(Saved entries)
- - - - -

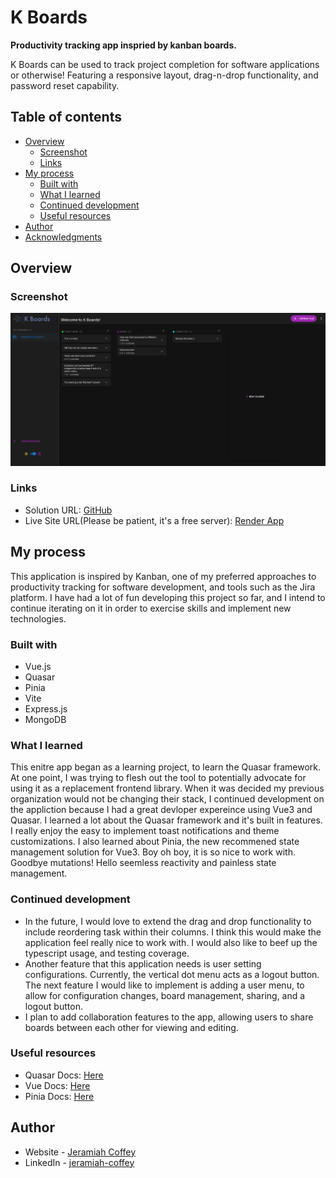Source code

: # K Boards
 **Productivity tracking app inspried by kanban boards.**
 
 K Boards can be used to track project completion for software applications or otherwise! 
 Featuring a responsive layout, drag-n-drop functionality, and password reset capability.

## Table of contents

- [Overview](#overview)
  - [Screenshot](#screenshot)
  - [Links](#links)
- [My process](#my-process)
  - [Built with](#built-with)
  - [What I learned](#what-i-learned)
  - [Continued development](#continued-development)
  - [Useful resources](#useful-resources)
- [Author](#author)
- [Acknowledgments](#acknowledgments)

## Overview


### Screenshot

![](./screenshot.png)


### Links

- Solution URL: [GitHub](https://github.com/jeramiahgcoffey/kboards)
- Live Site URL(Please be patient, it's a free server): [Render App](https://kboards.onrender.com/)

## My process

This application is inspired by Kanban, one of my preferred approaches to productivity tracking for software development, and tools such as the Jira platform. I have had a lot of fun developing this project so far, and I intend to continue iterating on it in order to exercise skills and implement new technologies.

### Built with

- Vue.js
- Quasar
- Pinia
- Vite
- Express.js
- MongoDB

### What I learned
This enitre app began as a learning project, to learn the Quasar framework. At one point, I was trying to flesh out the tool to potentially advocate for using it as a replacement frontend library. When it was decided my previous organization would not be changing their stack, I continued development on the appliction because I had a great devloper expereince using Vue3 and Quasar.
I learned a lot about the Quasar framework and it's built in features. I really enjoy the easy to implement toast notifications and theme customizations.
I also learned about Pinia, the new recommened state management solution for Vue3. Boy oh boy, it is so nice to work with. Goodbye mutations! Hello seemless reactivity and painless state management.


### Continued development
- In the future, I would love to extend the drag and drop functionality to include reordering task within their columns. I think this would make the application feel really nice to work with. I would also like to beef up the typescript usage, and testing coverage.
- Another feature that this application needs is user setting configurations. Currently, the vertical dot menu acts as a logout button. The next feature I would like to implement is adding a user menu, to allow for configuration changes, board management, sharing, and a logout button.
- I plan to add collaboration features to the app, allowing users to share boards between each other for viewing and editing.


### Useful resources

- Quasar Docs: [Here](https://quasar.dev/)
- Vue Docs: [Here](https://vuejs.org/)
- Pinia Docs: [Here](https://pinia.vuejs.org/)



## Author

- Website - [Jeramiah Coffey](https://github.com/jeramiahgcoffey)
- LinkedIn - [jeramiah-coffey](https://www.linkedin.com/in/jeramiah-coffey/)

- - - - -

### Assignment
Repeat the records above exactly. No pictures go into the repeat.

### Exercise response
Source code

: # K Boards
 **Productivity tracking app inspried by kanban boards.**
 
 K Boards can be used to track project completion for software applications or otherwise! 
 Featuring a responsive layout, drag-n-drop functionality, and password reset capability.

## Table of contents

- [Overview](#overview)
  - [Screenshot](#screenshot)
  - [Links](#links)
- [My process](#my-process)
  - [Built with](#built-with)
  - [What I learned](#what-i-learned)
  - [Continued development](#continued-development)
  - [Useful resources](#useful-resources)
- [Author](#author)
- [Acknowledgments](#acknowledgments)

## Overview


### Screenshot

![](./screenshot.png)


### Links

- Solution URL: [GitHub](https://github.com/jeramiahgcoffey/kboards)
- Live Site URL(Please be patient, it's a free server): [Render App](https://kboards.onrender.com/)

## My process

This application is inspired by Kanban, one of my preferred approaches to productivity tracking for software development, and tools such as the Jira platform. I have had a lot of fun developing this project so far, and I intend to continue iterating on it in order to exercise skills and implement new technologies.

### Built with

- Vue.js
- Quasar
- Pinia
- Vite
- Express.js
- MongoDB

### What I learned
This enitre app began as a learning project, to learn the Quasar framework. At one point, I was trying to flesh out the tool to potentially advocate for using it as a replacement frontend library. When it was decided my previous organization would not be changing their stack, I continued development on the appliction because I had a great devloper expereince using Vue3 and Quasar.
I learned a lot about the Quasar framework and it's built in features. I really enjoy the easy to implement toast notifications and theme customizations.
I also learned about Pinia, the new recommened state management solution for Vue3. Boy oh boy, it is so nice to work with. Goodbye mutations! Hello seemless reactivity and painless state management.


### Continued development
- In the future, I would love to extend the drag and drop functionality to include reordering task within their columns. I think this would make the application feel really nice to work with. I would also like to beef up the typescript usage, and testing coverage.
- Another feature that this application needs is user setting configurations. Currently, the vertical dot menu acts as a logout button. The next feature I would like to implement is adding a user menu, to allow for configuration changes, board management, sharing, and a logout button.
- I plan to add collaboration features to the app, allowing users to share boards between each other for viewing and editing.


### Useful resources

- Quasar Docs: [Here](https://quasar.dev/)
- Vue Docs: [Here](https://vuejs.org/)
- Pinia Docs: [Here](https://pinia.vuejs.org/)



## Author

- Website - [Jeramiah Coffey](https://github.com/jeramiahgcoffey)
- LinkedIn - [jeramiah-coffey](https://www.linkedin.com/in/jeramiah-coffey/)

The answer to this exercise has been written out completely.